## WORK ORDER
Going down the listing below, print exactly each line from the one with "is auto-generated) |" up to and including the one with "2. **Send intervals** –", and skip the rest.

## DATA FOR THIS TASK
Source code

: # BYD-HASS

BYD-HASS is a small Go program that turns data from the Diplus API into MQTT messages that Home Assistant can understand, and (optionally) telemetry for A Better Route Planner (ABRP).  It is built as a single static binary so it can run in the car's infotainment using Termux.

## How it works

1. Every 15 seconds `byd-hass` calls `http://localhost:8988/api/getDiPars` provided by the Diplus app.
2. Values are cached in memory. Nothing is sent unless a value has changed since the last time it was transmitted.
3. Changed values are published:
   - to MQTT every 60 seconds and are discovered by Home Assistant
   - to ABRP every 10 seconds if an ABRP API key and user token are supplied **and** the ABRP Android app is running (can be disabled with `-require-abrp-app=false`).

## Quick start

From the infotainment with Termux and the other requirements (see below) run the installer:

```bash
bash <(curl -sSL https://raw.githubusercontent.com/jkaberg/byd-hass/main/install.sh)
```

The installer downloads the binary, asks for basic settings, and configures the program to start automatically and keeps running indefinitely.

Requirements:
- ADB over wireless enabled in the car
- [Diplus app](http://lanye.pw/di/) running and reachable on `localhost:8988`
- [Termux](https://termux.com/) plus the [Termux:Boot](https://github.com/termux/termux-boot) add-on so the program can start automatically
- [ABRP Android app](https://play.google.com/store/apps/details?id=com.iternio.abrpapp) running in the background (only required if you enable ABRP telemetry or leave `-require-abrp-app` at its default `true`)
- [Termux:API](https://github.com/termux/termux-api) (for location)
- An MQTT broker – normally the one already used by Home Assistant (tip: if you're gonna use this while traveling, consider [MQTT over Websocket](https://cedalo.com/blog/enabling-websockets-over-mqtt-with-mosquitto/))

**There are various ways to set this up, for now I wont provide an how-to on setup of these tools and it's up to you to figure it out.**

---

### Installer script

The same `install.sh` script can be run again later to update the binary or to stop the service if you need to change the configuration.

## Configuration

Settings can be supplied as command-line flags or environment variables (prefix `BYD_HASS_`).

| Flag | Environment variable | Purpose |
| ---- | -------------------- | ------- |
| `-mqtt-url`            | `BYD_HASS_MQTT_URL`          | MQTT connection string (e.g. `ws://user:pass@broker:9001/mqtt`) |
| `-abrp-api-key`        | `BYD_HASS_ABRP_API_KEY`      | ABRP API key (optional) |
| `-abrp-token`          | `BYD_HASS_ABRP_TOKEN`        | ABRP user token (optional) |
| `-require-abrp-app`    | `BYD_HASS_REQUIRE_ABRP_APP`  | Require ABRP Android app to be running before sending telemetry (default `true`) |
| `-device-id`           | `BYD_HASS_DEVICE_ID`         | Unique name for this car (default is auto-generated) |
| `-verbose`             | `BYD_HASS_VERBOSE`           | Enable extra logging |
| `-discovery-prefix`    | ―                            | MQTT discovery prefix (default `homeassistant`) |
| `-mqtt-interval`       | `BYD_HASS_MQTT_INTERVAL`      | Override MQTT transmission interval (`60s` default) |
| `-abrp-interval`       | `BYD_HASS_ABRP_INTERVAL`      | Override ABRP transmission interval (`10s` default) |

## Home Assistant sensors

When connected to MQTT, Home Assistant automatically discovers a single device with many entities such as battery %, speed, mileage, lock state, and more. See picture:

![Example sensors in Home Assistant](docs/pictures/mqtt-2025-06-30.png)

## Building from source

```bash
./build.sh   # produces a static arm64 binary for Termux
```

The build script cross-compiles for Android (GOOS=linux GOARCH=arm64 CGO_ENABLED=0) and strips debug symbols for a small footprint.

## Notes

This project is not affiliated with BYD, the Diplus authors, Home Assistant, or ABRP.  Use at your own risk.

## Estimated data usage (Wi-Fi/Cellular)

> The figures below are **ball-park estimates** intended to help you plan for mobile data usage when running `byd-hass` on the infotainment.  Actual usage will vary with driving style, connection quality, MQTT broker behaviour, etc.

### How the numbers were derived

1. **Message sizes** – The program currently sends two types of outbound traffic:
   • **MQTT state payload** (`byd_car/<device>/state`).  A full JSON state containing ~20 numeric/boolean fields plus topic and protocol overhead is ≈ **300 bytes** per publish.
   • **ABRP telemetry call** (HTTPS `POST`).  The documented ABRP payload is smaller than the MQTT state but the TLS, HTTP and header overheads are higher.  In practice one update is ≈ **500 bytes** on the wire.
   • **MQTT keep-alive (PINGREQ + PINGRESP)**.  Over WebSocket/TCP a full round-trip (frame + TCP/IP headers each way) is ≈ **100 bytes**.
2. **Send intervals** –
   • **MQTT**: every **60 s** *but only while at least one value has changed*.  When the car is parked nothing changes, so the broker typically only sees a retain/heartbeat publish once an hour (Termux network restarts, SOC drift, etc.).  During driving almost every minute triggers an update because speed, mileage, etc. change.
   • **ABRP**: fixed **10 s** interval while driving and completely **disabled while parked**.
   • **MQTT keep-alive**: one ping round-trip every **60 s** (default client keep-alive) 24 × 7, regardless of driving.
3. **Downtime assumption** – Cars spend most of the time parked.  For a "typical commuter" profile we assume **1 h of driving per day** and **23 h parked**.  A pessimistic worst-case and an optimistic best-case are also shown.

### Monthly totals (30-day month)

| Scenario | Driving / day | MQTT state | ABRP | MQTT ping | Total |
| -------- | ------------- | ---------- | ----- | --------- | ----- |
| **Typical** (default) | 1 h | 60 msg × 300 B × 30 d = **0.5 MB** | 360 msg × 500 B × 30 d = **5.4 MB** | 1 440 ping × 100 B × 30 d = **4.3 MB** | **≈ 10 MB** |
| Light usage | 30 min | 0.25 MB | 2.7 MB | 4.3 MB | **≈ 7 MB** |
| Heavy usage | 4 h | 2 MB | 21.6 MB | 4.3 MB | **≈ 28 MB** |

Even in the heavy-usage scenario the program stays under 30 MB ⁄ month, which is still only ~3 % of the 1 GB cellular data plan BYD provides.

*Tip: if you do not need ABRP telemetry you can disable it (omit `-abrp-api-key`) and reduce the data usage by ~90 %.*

## RESULT
| `-device-id`           | `BYD_HASS_DEVICE_ID`         | Unique name for this car (default is auto-generated) |
| `-verbose`             | `BYD_HASS_VERBOSE`           | Enable extra logging |
| `-discovery-prefix`    | ―                            | MQTT discovery prefix (default `homeassistant`) |
| `-mqtt-interval`       | `BYD_HASS_MQTT_INTERVAL`      | Override MQTT transmission interval (`60s` default) |
| `-abrp-interval`       | `BYD_HASS_ABRP_INTERVAL`      | Override ABRP transmission interval (`10s` default) |

## Home Assistant sensors

When connected to MQTT, Home Assistant automatically discovers a single device with many entities such as battery %, speed, mileage, lock state, and more. See picture:

![Example sensors in Home Assistant](docs/pictures/mqtt-2025-06-30.png)

## Building from source

```bash
./build.sh   # produces a static arm64 binary for Termux
```

The build script cross-compiles for Android (GOOS=linux GOARCH=arm64 CGO_ENABLED=0) and strips debug symbols for a small footprint.

## Notes

This project is not affiliated with BYD, the Diplus authors, Home Assistant, or ABRP.  Use at your own risk.

## Estimated data usage (Wi-Fi/Cellular)

> The figures below are **ball-park estimates** intended to help you plan for mobile data usage when running `byd-hass` on the infotainment.  Actual usage will vary with driving style, connection quality, MQTT broker behaviour, etc.

### How the numbers were derived

1. **Message sizes** – The program currently sends two types of outbound traffic:
   • **MQTT state payload** (`byd_car/<device>/state`).  A full JSON state containing ~20 numeric/boolean fields plus topic and protocol overhead is ≈ **300 bytes** per publish.
   • **ABRP telemetry call** (HTTPS `POST`).  The documented ABRP payload is smaller than the MQTT state but the TLS, HTTP and header overheads are higher.  In practice one update is ≈ **500 bytes** on the wire.
   • **MQTT keep-alive (PINGREQ + PINGRESP)**.  Over WebSocket/TCP a full round-trip (frame + TCP/IP headers each way) is ≈ **100 bytes**.
2. **Send intervals** –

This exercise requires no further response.